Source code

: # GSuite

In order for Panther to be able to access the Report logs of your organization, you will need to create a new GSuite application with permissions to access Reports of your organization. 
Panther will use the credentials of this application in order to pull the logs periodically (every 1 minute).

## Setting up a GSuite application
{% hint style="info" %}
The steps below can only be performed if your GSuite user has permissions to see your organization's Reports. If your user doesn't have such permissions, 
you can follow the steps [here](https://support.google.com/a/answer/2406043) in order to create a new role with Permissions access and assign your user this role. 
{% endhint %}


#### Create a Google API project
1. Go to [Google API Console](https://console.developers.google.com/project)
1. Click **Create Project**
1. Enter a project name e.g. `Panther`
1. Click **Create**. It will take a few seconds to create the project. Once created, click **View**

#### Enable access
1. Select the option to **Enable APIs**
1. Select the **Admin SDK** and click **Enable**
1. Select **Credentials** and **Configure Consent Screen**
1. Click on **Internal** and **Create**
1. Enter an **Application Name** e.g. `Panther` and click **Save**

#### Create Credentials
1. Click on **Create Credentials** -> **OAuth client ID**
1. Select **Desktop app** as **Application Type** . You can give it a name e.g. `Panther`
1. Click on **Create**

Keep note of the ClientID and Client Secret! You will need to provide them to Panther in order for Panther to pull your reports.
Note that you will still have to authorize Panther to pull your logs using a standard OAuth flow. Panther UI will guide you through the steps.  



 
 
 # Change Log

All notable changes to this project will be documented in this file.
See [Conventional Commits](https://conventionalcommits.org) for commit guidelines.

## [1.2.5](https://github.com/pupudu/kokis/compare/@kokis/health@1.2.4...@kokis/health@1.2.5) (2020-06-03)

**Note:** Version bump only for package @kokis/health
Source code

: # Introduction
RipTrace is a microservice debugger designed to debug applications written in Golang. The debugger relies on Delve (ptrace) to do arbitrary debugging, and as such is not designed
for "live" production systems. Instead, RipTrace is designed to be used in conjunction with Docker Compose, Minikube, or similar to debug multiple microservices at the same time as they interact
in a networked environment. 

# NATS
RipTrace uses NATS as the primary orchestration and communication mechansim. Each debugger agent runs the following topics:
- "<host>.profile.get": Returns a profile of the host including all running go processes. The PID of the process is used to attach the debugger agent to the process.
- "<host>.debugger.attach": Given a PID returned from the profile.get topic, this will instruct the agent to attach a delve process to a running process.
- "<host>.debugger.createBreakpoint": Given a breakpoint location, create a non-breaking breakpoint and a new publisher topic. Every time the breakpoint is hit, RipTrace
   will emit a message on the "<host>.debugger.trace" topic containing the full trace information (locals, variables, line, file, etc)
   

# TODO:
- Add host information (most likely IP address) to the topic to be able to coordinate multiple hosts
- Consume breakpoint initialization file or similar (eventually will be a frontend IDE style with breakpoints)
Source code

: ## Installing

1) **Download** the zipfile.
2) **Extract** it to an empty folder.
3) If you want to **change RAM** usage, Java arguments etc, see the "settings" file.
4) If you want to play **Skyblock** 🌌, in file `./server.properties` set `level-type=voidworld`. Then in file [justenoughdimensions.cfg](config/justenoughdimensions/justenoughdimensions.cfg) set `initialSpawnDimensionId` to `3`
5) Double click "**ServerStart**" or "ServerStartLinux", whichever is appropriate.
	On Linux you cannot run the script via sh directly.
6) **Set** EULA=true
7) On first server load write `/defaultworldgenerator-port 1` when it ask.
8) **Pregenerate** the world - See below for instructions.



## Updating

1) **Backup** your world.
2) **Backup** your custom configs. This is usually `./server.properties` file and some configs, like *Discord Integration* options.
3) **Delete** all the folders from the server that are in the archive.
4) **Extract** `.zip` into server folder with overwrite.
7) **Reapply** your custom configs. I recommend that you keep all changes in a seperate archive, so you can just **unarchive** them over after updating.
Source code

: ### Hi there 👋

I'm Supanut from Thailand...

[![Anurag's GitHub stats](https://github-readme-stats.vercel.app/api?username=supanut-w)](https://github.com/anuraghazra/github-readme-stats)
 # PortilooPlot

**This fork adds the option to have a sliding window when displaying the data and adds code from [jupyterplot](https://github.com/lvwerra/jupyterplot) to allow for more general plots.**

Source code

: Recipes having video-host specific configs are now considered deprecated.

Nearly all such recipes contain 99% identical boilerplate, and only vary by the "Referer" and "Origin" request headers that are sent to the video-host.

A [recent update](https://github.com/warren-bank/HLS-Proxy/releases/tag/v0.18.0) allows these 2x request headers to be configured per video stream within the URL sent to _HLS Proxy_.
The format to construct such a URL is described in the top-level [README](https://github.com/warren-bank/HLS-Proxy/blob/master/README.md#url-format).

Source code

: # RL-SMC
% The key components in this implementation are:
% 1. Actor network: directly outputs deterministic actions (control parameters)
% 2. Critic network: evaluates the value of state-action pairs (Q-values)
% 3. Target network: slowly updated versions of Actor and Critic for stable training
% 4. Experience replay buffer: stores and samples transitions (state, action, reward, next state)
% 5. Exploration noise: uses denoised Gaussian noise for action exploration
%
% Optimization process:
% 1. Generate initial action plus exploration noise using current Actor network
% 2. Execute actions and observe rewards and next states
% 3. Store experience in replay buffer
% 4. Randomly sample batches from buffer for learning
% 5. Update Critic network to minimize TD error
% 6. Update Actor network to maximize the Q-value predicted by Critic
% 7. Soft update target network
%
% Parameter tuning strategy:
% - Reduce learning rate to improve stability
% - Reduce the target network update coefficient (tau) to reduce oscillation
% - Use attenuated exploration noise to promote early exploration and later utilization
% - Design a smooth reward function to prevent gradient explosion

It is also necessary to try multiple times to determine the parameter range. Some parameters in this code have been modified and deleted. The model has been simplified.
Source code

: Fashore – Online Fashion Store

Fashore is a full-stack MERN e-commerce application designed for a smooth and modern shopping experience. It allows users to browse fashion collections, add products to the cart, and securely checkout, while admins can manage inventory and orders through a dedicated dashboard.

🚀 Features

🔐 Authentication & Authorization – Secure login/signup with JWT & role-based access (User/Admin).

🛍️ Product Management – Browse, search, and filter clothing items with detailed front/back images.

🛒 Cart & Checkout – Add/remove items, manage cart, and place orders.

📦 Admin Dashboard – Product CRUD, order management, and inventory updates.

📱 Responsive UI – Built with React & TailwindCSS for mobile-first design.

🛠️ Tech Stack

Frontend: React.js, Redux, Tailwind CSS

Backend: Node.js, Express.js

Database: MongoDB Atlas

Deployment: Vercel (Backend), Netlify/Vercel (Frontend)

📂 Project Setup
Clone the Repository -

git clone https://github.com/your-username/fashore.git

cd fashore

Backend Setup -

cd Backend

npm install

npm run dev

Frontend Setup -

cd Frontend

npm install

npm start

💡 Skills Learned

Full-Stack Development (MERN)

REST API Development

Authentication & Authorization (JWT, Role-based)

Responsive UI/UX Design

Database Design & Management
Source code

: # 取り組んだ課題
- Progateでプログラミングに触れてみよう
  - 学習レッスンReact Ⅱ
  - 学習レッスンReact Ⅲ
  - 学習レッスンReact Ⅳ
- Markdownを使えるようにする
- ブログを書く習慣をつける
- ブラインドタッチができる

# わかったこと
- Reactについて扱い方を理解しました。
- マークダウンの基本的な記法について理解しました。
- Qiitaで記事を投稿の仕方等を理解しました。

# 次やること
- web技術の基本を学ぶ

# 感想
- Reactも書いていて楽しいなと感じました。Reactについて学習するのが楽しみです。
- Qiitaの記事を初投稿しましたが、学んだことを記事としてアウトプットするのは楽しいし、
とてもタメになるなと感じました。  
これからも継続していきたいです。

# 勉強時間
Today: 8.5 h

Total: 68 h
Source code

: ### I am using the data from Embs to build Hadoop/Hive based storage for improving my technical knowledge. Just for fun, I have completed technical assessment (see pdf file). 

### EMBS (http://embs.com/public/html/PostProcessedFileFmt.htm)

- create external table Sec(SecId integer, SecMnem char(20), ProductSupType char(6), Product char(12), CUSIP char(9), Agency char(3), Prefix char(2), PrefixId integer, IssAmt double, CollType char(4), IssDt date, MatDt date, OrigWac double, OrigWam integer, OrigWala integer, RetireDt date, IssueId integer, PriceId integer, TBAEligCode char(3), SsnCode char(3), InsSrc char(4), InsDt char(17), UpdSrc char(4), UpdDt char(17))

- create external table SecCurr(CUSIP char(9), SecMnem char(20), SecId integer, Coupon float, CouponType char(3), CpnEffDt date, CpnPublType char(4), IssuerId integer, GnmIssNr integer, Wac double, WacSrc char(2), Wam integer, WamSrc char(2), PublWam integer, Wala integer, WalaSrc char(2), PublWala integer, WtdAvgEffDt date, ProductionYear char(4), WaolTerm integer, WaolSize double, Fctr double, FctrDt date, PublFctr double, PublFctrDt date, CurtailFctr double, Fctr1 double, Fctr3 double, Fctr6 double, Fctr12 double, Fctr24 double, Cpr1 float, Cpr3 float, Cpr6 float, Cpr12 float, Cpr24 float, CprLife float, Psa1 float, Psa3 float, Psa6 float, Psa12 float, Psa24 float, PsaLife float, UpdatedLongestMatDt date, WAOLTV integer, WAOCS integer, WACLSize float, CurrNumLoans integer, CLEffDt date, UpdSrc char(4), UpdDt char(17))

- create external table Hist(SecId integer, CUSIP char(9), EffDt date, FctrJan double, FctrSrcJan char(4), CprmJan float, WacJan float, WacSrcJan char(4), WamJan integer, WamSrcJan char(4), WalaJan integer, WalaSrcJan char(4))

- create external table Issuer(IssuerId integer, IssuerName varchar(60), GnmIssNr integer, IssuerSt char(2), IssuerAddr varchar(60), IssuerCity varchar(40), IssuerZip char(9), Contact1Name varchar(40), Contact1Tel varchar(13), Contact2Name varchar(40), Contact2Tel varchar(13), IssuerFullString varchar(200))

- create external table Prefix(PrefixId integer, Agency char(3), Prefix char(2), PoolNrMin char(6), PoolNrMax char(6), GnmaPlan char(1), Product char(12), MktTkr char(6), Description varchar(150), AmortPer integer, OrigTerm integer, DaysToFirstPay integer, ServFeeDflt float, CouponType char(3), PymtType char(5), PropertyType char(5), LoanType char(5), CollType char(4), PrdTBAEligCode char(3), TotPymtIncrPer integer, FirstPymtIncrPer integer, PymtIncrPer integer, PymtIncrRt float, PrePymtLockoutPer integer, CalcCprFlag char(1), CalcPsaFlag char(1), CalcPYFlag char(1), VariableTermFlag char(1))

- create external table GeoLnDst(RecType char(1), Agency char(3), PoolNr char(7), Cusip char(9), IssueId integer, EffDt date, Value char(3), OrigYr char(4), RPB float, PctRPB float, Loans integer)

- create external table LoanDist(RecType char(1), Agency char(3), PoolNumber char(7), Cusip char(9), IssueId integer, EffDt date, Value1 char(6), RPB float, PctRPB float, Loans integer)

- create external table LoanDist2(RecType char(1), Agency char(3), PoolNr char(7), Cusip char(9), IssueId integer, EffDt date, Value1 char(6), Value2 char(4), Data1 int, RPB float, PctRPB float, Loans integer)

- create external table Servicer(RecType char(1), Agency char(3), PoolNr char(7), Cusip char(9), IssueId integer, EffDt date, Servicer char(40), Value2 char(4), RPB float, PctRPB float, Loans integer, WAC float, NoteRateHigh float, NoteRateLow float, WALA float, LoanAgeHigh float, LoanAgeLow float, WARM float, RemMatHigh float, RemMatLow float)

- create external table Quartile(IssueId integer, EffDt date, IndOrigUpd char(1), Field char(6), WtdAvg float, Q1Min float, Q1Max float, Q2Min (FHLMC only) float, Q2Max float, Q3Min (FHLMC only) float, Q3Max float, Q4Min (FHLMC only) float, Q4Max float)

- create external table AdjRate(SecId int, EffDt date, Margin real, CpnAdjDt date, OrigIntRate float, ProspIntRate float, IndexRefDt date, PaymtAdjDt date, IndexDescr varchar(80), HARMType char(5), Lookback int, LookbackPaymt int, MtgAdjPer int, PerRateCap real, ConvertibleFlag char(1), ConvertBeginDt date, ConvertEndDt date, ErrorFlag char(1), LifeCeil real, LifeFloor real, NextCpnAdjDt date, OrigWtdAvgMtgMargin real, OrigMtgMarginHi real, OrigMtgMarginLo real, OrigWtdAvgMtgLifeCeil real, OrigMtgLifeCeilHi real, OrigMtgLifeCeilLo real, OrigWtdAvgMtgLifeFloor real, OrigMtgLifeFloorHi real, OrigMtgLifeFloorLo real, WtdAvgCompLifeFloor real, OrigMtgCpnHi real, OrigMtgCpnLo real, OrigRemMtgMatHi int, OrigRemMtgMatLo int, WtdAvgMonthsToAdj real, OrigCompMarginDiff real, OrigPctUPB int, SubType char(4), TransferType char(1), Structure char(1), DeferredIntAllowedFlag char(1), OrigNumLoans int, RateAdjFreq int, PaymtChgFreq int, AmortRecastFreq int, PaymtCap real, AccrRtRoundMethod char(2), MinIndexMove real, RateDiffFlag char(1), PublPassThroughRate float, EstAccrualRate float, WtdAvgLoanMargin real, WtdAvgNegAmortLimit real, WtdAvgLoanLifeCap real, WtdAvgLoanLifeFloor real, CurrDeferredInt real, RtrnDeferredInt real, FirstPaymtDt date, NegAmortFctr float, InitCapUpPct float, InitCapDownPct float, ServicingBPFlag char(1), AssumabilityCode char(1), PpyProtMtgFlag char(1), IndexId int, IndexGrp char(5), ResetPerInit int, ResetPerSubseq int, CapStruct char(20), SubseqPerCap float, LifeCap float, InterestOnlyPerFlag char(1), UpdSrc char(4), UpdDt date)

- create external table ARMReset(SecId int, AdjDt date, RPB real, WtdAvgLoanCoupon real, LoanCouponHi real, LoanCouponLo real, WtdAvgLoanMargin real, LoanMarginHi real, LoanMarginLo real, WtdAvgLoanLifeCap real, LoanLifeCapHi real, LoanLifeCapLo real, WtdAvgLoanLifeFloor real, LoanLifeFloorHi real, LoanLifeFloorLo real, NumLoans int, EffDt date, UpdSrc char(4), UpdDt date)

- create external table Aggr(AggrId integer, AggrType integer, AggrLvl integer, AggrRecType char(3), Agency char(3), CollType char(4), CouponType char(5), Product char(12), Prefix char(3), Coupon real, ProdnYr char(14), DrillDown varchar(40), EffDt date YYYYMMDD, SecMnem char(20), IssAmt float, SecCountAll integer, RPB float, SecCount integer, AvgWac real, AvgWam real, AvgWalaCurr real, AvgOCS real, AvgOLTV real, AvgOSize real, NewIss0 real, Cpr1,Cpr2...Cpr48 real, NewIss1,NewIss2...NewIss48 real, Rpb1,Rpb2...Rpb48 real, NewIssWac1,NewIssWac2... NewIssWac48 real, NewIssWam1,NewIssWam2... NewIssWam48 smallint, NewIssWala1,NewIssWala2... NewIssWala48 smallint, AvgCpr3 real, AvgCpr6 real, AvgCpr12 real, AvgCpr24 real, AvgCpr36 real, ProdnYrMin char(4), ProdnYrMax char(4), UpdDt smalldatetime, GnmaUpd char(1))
● ● ● ●
• **Task goal**:
Look over the entries above and say how many lines contain "Critic"; give only the number.

• **Answer space**:
4